Yanira asintió, estando de acuerdo con la señora. Sin embargo, ella estaba más familiarizada con lugares así, después de todo era una sirviente que había nacido en la esclavitud antes de convertirse en liberta. Lugares así eran ajenos a personas de clase acomodada como Marcela, pero no para ella. De todos modos, no lo dijo, solo asintió.

—Estamos aquí para poder ver a la joven Selene —pronunció con firmeza Marcela, cuando se encuentra frente a cuatro guardias que parecen indiferentes.

Los hombres se hacen a un lado y ambas mujeres avanzan unos pasos, pero la noble romana lanza un grito horrorizado cuando vislumbra a la figura que se encuentra en la prisión. Yanira no grita, sabe comportarse como una sirvienta después de todo, simplemente comparte el mismo sentimiento pero sin demostrarlo.

—Quiero entrar —exige, pero sin mirar a los guardias.

—Lo siento, pero no está permitido. Son órdenes —contesta uno de los guardias.

Marcela no se deja intimidar y tampoco se echa atrás, está decidida a entrar.

—¿No está permitido? Pero a la hija del Emperador la dejaron —respondió y los guardias parecieron tensarse—. Y no solo eso, sino que permitieron que golpeara a la mujer que ustedes debían cuidar —acusó—. Así que si no quieren que hable con mi tío sobre la irresponsabilidad de ustedes cuatro y que terminen cuidando una de las fronteras más alejadas e inhóspitas de Roma, será mejor que nos dejen entrar —finalizó.

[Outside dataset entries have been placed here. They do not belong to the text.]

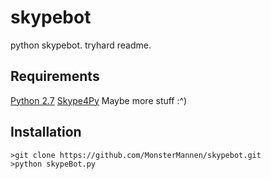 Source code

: # skypebot
python skypebot.
tryhard readme.


## Requirements
[Python 2.7](https://www.python.org/)
[Skype4Py](https://github.com/Skype4Py/Skype4Py)
Maybe more stuff :^)


## Installation
```
>git clone https://github.com/MonsterMannen/skypebot.git
>python skypeBot.py
```
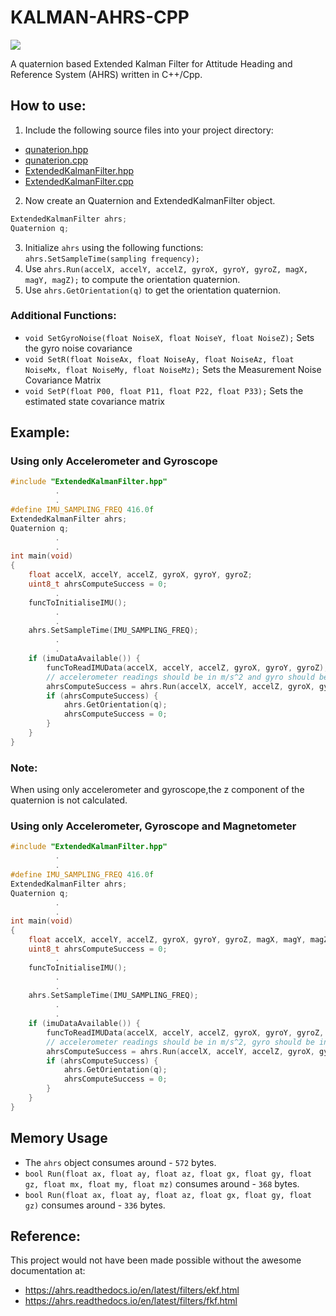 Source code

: # KALMAN-AHRS-CPP
![](https://github.com/Ozonised/Kalman-AHRS/blob/main/testKalman.gif)

A quaternion based Extended Kalman Filter for Attitude Heading and Reference System (AHRS) written in C++/Cpp.

## How to use:
1. Include the following source files into your project directory:
  - [qunaterion.hpp](quaternion.hpp)
  - [qunaterion.cpp](quaternion.cpp)
  - [ExtendedKalmanFilter.hpp](ExtendedKalmanFilter.hpp)
  - [ExtendedKalmanFilter.cpp](ExtendedKalmanFilter.cpp)

2. Now create an Quaternion and ExtendedKalmanFilter object.
```cpp
ExtendedKalmanFilter ahrs;
Quaternion q;
```
3. Initialize ```ahrs``` using the following functions: ```ahrs.SetSampleTime(sampling frequency);```
4. Use ```ahrs.Run(accelX, accelY, accelZ, gyroX, gyroY, gyroZ, magX, magY, magZ);``` to compute the orientation quaternion.
5. Use ```ahrs.GetOrientation(q)``` to get the orientation quaternion.

### Additional Functions:
- ```void SetGyroNoise(float NoiseX, float NoiseY, float NoiseZ);``` Sets the gyro noise covariance
- ```void SetR(float NoiseAx, float NoiseAy, float NoiseAz, float NoiseMx, float NoiseMy, float NoiseMz);``` Sets the Measurement Noise Covariance Matrix
- ```void SetP(float P00, float P11, float P22, float P33);``` Sets the estimated state covariance matrix

## Example:
### Using only Accelerometer and Gyroscope
```cpp
#include "ExtendedKalmanFilter.hpp"
          .
          .
#define IMU_SAMPLING_FREQ 416.0f
ExtendedKalmanFilter ahrs;
Quaternion q;
          .
          .
int main(void)
{
	float accelX, accelY, accelZ, gyroX, gyroY, gyroZ;
	uint8_t ahrsComputeSuccess = 0;
          .
    funcToInitialiseIMU();
          .
          .
    ahrs.SetSampleTime(IMU_SAMPLING_FREQ);
          .
          .
    if (imuDataAvailable()) {
        funcToReadIMUData(accelX, accelY, accelZ, gyroX, gyroY, gyroZ);
        // accelerometer readings should be in m/s^2 and gyro should be in degrees per second
		ahrsComputeSuccess = ahrs.Run(accelX, accelY, accelZ, gyroX, gyroY, gyroZ, 0, 0,0);
        if (ahrsComputeSuccess) {
            ahrs.GetOrientation(q);
            ahrsComputeSuccess = 0;
        }
    }
}
```
### Note:
When using only accelerometer and gyroscope,the z component of the quaternion is not calculated.

### Using only Accelerometer, Gyroscope and Magnetometer
```cpp
#include "ExtendedKalmanFilter.hpp"
          .
          .
#define IMU_SAMPLING_FREQ 416.0f
ExtendedKalmanFilter ahrs;
Quaternion q;
          .
          .
int main(void)
{
	float accelX, accelY, accelZ, gyroX, gyroY, gyroZ, magX, magY, magZ;
	uint8_t ahrsComputeSuccess = 0;
          .
    funcToInitialiseIMU();
          .
          .
    ahrs.SetSampleTime(IMU_SAMPLING_FREQ);
          .
          .
    if (imuDataAvailable()) {
        funcToReadIMUData(accelX, accelY, accelZ, gyroX, gyroY, gyroZ, magX, magY, magZ);
        // accelerometer readings should be in m/s^2, gyro should be in degrees per second and magnetometer should be in uT
		ahrsComputeSuccess = ahrs.Run(accelX, accelY, accelZ, gyroX, gyroY, gyroZ, magX, magY, magZ);
        if (ahrsComputeSuccess) {
            ahrs.GetOrientation(q);
            ahrsComputeSuccess = 0;
        }
    }
}
```
## Memory Usage
- The ```ahrs``` object consumes around - ```572``` bytes.
- ```bool Run(float ax, float ay, float az, float gx, float gy, float gz, float mx, float my, float mz)``` consumes around - ```368``` bytes.
- ```bool Run(float ax, float ay, float az, float gx, float gy, float gz)``` consumes around - ```336``` bytes.

## Reference:
This project would not have been made possible without the awesome documentation at:
- https://ahrs.readthedocs.io/en/latest/filters/ekf.html
- https://ahrs.readthedocs.io/en/latest/filters/fkf.html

Los cuatro hombres se miraron con miedo entre sí y comenzaron a susurrar. Ser guardia de una prisión dentro del palacio no era lo mejor, pero sinceramente casi nunca tenían prisioneros y estaban holgazaneando y divirtiéndose más días que no. En cambio, ser un soldado activo en una de las fronteras del Imperio, era de las peores cosas que te podía pasar, ya que eran los lugares más conflictivos que existían y estaban en alerta máxima todo el tiempo y recibían ataques de los bárbaros constantemente.

—Está bien —dijo uno y abrió la puerta.

—Queremos privacidad, así que agradecería que se alejaran unos metros —mencionó y el guardia hizo una mueca, obviamente no le gustaba eso, pero volvió a asentir—. Será nuestro secreto —terminó y despidió a los guardias que se alejaron por el pasillo.